There is one area of public discourse where the argument of the slaveholder gets offered again and again in slight disguise. This is free trade; one hears that we are only improving the situation by agreeing to purchase products from nations where sweatshops and child labor are prevalent. After all, people are choosing to work in the sweatshops, so they must be better off working in a sweatshop than the other options available to them.

Paul Krugman wrote a decade ago
Why does the image of an Indonesian sewing sneakers for 60 cents an hour evoke so much more feeling than the image of another Indonesian earning the equivalent of 30 cents an hour trying to feed his family on a tiny plot of land...?

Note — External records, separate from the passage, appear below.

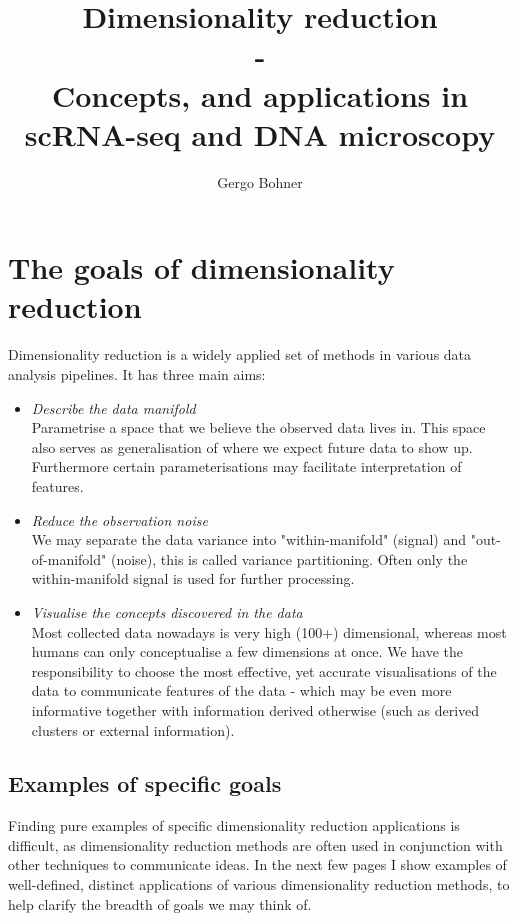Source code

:\documentclass[11pt]{article}
\title{Dimensionality reduction \\ - \\ Concepts, and applications in scRNA-seq and DNA microscopy}
\author{Gergo Bohner}
\begin{document}
\maketitle

\tableofcontents


\section{The goals of dimensionality reduction}

Dimensionality reduction is a widely applied set of methods in various data analysis pipelines. It has three main aims:

\begin{itemize}
	\item \emph{Describe the data manifold} \\ Parametrise a space that we believe the observed data lives in. This space also serves as generalisation of where we expect future data to show up. Furthermore certain parameterisations  may facilitate interpretation of features.
	\item \emph{Reduce the observation noise} \\ We may separate the data variance into "within-manifold" (signal) and "out-of-manifold" (noise), this is called variance partitioning. Often only the within-manifold signal is used for further processing.
	\item \emph{Visualise the concepts discovered in the data} \\ Most collected data nowadays is very high (100+) dimensional, whereas most humans can only conceptualise a few dimensions at once. We have the responsibility to choose the most effective, yet accurate visualisations of the data to communicate features of the data - which may be even more informative together with information derived otherwise (such as derived clusters or external information).
\end{itemize} 



\subsection{Examples of specific goals}

Finding pure examples of specific dimensionality reduction applications is difficult, as dimensionality reduction methods are often used in conjunction with other techniques to communicate ideas. In the next few pages I show examples of well-defined, distinct applications of various dimensionality reduction methods, to help clarify the breadth of goals we may think of.
 
\end{document}
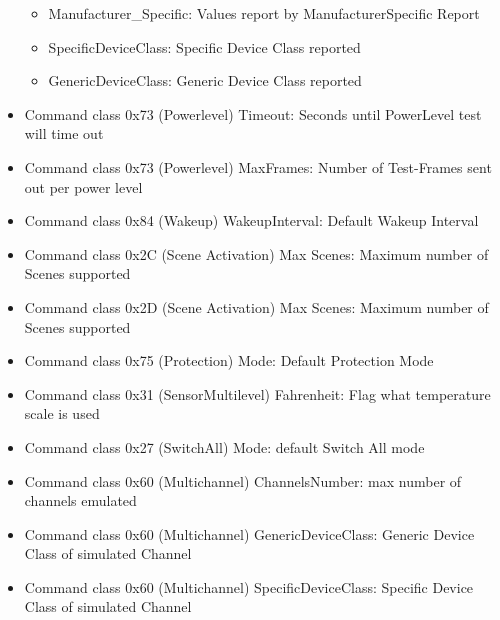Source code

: \begin{itemize}
\begin{itemize}
\item Manufacturer_Specific: Values report by ManufacturerSpecific Report 
\item SpecificDeviceClass: Specific Device Class reported
\item GenericDeviceClass: Generic Device Class reported
\end{itemize} 
\item Command class 0x73 (Powerlevel) Timeout: Seconds until PowerLevel test will time out
\item Command class 0x73 (Powerlevel) MaxFrames: Number of Test-Frames sent out per power level 
\item Command class 0x84 (Wakeup) WakeupInterval: Default Wakeup Interval
\item Command class 0x2C (Scene Activation) Max Scenes: Maximum number of Scenes supported
\item Command class 0x2D (Scene Activation) Max Scenes: Maximum number of Scenes supported
\item Command class 0x75 (Protection) Mode: Default Protection Mode
\item Command class 0x31 (SensorMultilevel) Fahrenheit: Flag what temperature scale is used
\item Command class 0x27 (SwitchAll) Mode: default Switch All mode
\item Command class 0x60 (Multichannel) ChannelsNumber: max number of channels emulated
\item Command class 0x60 (Multichannel) GenericDeviceClass: Generic Device Class of simulated Channel
\item Command class 0x60 (Multichannel) SpecificDeviceClass: Specific Device Class of simulated Channel
\end{itemize}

and here is Clive Crook writing in the Atlantic Monthly
It is very hard to maintain that (a) trade is good for us in the aggregate and (b) it makes sense to go slow on trade liberalization. If you are going to argue (b), before long you will find yourself failing to mention (a).
Crazy.

Crook - who is a columnist for the Financial Times - was prompted to write the above by Hillary Clinton's recent statement
...what I have called for is a time-out which is really a review of existing trade agreements and where they are benefiting our workers and our economy and where the provision should be strengthened to benefit the rising standards of living across the world...I’m trying to take the trade agreements that [Bush] has negotiated each one on its merits - and I will support the Peru agreements because it has the kind of strong labor and environmental provisions that I’ve long called for...
for which she has been criticized by various free trade supporters. On the other hand, to me Clinton's statements have been like a breath of fresh air. Most American politicians fall either into the free trade radical or the protectionist camp. Its nice to have a candidate who has a level-headed approach to trade issues.